The murder couldn’t have been solved without DNA evidence that didn’t come into wide use or factor into Karen’s case until 2000 — 18 years after her death. It’s the same kind of police work that solved the case of the Golden State Killer in 2018 that used family tree genealogy and tested DNA of relatives to zero in on Ramirez.

Ramirez’s plea brings to an end one of the most frustrating cold cases that had crossed the desk of nearly every Sunnyvale police detective since that Sept. 3, 1982 night. The case was the first to be featured on the county website in 2014 when District Attorney Jeff Rosen resurrected the cold case unit.

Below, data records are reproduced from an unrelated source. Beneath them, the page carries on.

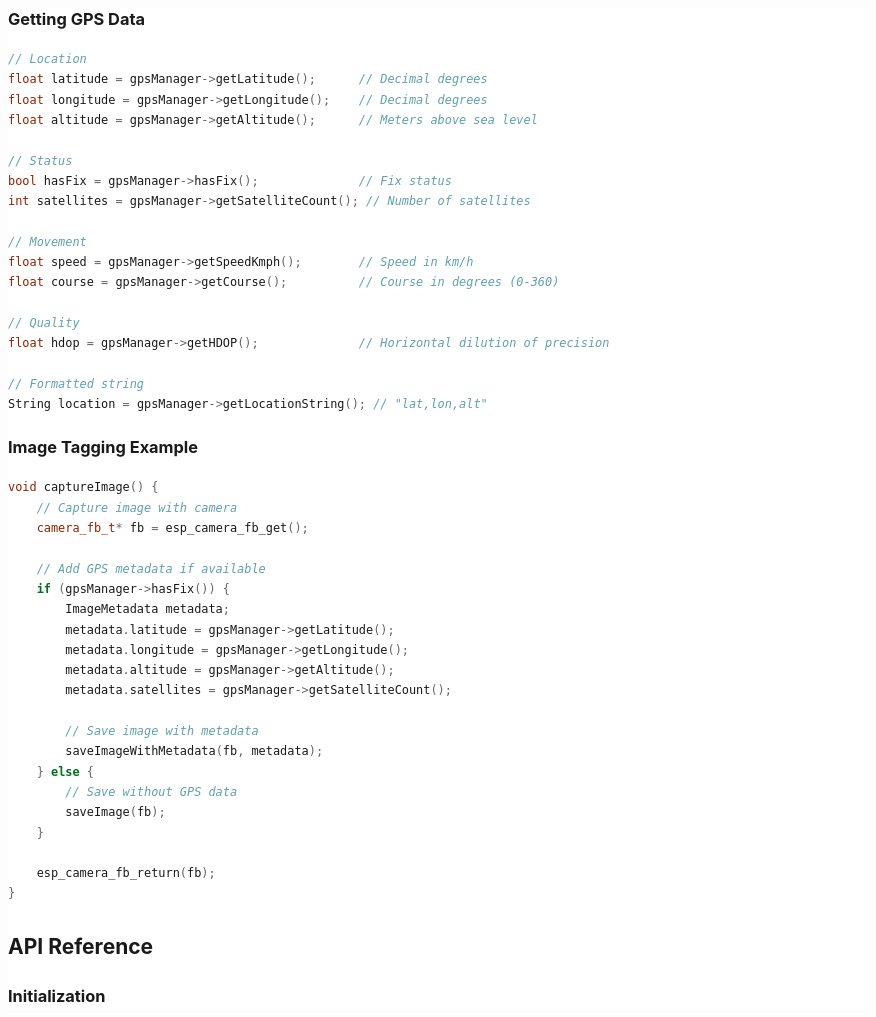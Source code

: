 ### Getting GPS Data

```cpp
// Location
float latitude = gpsManager->getLatitude();      // Decimal degrees
float longitude = gpsManager->getLongitude();    // Decimal degrees
float altitude = gpsManager->getAltitude();      // Meters above sea level

// Status
bool hasFix = gpsManager->hasFix();              // Fix status
int satellites = gpsManager->getSatelliteCount(); // Number of satellites

// Movement
float speed = gpsManager->getSpeedKmph();        // Speed in km/h
float course = gpsManager->getCourse();          // Course in degrees (0-360)

// Quality
float hdop = gpsManager->getHDOP();              // Horizontal dilution of precision

// Formatted string
String location = gpsManager->getLocationString(); // "lat,lon,alt"
```

### Image Tagging Example

```cpp
void captureImage() {
    // Capture image with camera
    camera_fb_t* fb = esp_camera_fb_get();
    
    // Add GPS metadata if available
    if (gpsManager->hasFix()) {
        ImageMetadata metadata;
        metadata.latitude = gpsManager->getLatitude();
        metadata.longitude = gpsManager->getLongitude();
        metadata.altitude = gpsManager->getAltitude();
        metadata.satellites = gpsManager->getSatelliteCount();
        
        // Save image with metadata
        saveImageWithMetadata(fb, metadata);
    } else {
        // Save without GPS data
        saveImage(fb);
    }
    
    esp_camera_fb_return(fb);
}
```

## API Reference

### Initialization
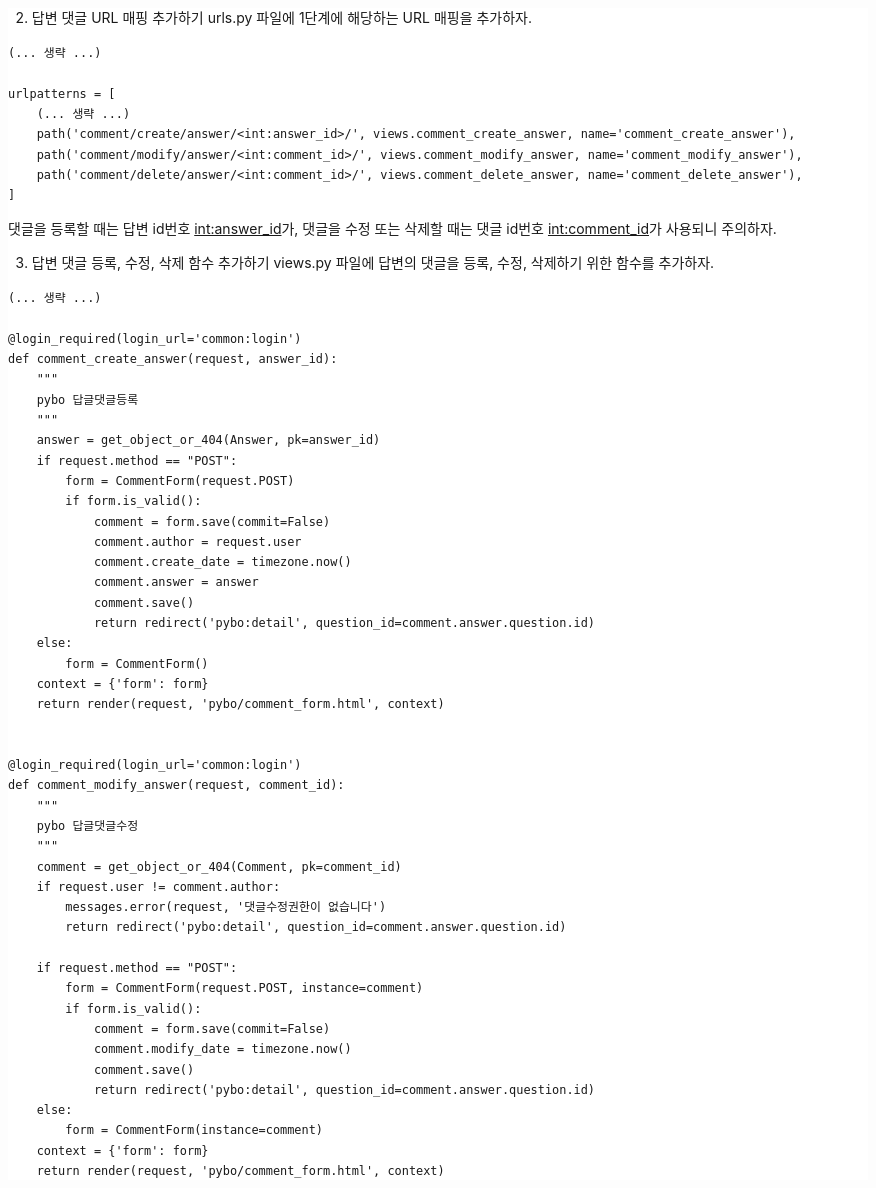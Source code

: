 2. 답변 댓글 URL 매핑 추가하기
urls.py 파일에 1단계에 해당하는 URL 매핑을 추가하자.
```
(... 생략 ...)

urlpatterns = [
    (... 생략 ...)
    path('comment/create/answer/<int:answer_id>/', views.comment_create_answer, name='comment_create_answer'),
    path('comment/modify/answer/<int:comment_id>/', views.comment_modify_answer, name='comment_modify_answer'),
    path('comment/delete/answer/<int:comment_id>/', views.comment_delete_answer, name='comment_delete_answer'),
]
```
댓글을 등록할 때는 답변 id번호 <int:answer_id>가, 댓글을 수정 또는 삭제할 때는 댓글 id번호 <int:comment_id>가 사용되니 주의하자.

3. 답변 댓글 등록, 수정, 삭제 함수 추가하기
views.py 파일에 답변의 댓글을 등록, 수정, 삭제하기 위한 함수를 추가하자.
```
(... 생략 ...)

@login_required(login_url='common:login')
def comment_create_answer(request, answer_id):
    """
    pybo 답글댓글등록
    """
    answer = get_object_or_404(Answer, pk=answer_id)
    if request.method == "POST":
        form = CommentForm(request.POST)
        if form.is_valid():
            comment = form.save(commit=False)
            comment.author = request.user
            comment.create_date = timezone.now()
            comment.answer = answer
            comment.save()
            return redirect('pybo:detail', question_id=comment.answer.question.id)
    else:
        form = CommentForm()
    context = {'form': form}
    return render(request, 'pybo/comment_form.html', context)


@login_required(login_url='common:login')
def comment_modify_answer(request, comment_id):
    """
    pybo 답글댓글수정
    """
    comment = get_object_or_404(Comment, pk=comment_id)
    if request.user != comment.author:
        messages.error(request, '댓글수정권한이 없습니다')
        return redirect('pybo:detail', question_id=comment.answer.question.id)

    if request.method == "POST":
        form = CommentForm(request.POST, instance=comment)
        if form.is_valid():
            comment = form.save(commit=False)
            comment.modify_date = timezone.now()
            comment.save()
            return redirect('pybo:detail', question_id=comment.answer.question.id)
    else:
        form = CommentForm(instance=comment)
    context = {'form': form}
    return render(request, 'pybo/comment_form.html', context)

```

“We never forget,” Deputy District Attorney Rob Baker, the cold case prosecutor who also worked on the case said when Ramirez was arrested. “Whether it’s 10 years, 20 years or 50 years, our goal is to seek justice for victims and the families and friends of those victims.”

In all his years, Ramirez had no other criminal record — so running the DNA from the blood found on Karen’s leather jacket never produced a match.

But it did exonerate her boyfriend, David Woods, who had taken her on a date to nearby Golfland that night. Worried he’d get in trouble for busting curfew, he left her as she walked towards the bus stop at El Camino Real near Wolfe Road close to 12:30 a.m., police say.

Family members never really suspected him, but in an email to the Bay Area News Group after the arrest, he said he had “suffered heartache from the horrific loss of a beautiful girl whom I was falling in love with,” and that he was hoping for closure.

The next morning, a delivery truck driver discovered her body 100 yards away from the bus stop. She had been dumped at the base of the wall, police say, naked in the bushes. Her wrists were bound with her own striped shirt. Her jacket was tied around her left ankle.

Ramirez grew up in Fresno, one of four brothers, in a “dysfunctional” middle class family, one of his brothers told the Bay Area News Group in 2022. Ramirez joined the Air Force and at some point in the 1980s, when Karen was killed, he lived briefly in the Bay Area. He moved back with his mother in Fresno before his brother encouraged him to join him in Maui. He married twice and had two daughters.

Hutchison pursued a multi-state hunt for Stitt’s killer until he came face-to-face with Ramirez, then a 75-year-old man with a bad hip who appeared so shocked he could say little more than, “Oh my gosh.”

It was in many ways reminiscent of the notorious Golden State Killer, Joseph DeAngelo, a former police officer who terrorized California from Sacramento and the Bay Area to Southern California with a string of horrific rapes and murders in the 1970s and 1980s. Genetic evidence in 2018 led police to a 72-year-old quietly living out his retirement in the Sacramento suburb of Citrus Heights. In 2020, DeAngelo pleaded guilty to murder and kidnapping charges to avoid the death penalty and was sentenced to life in prison without parole.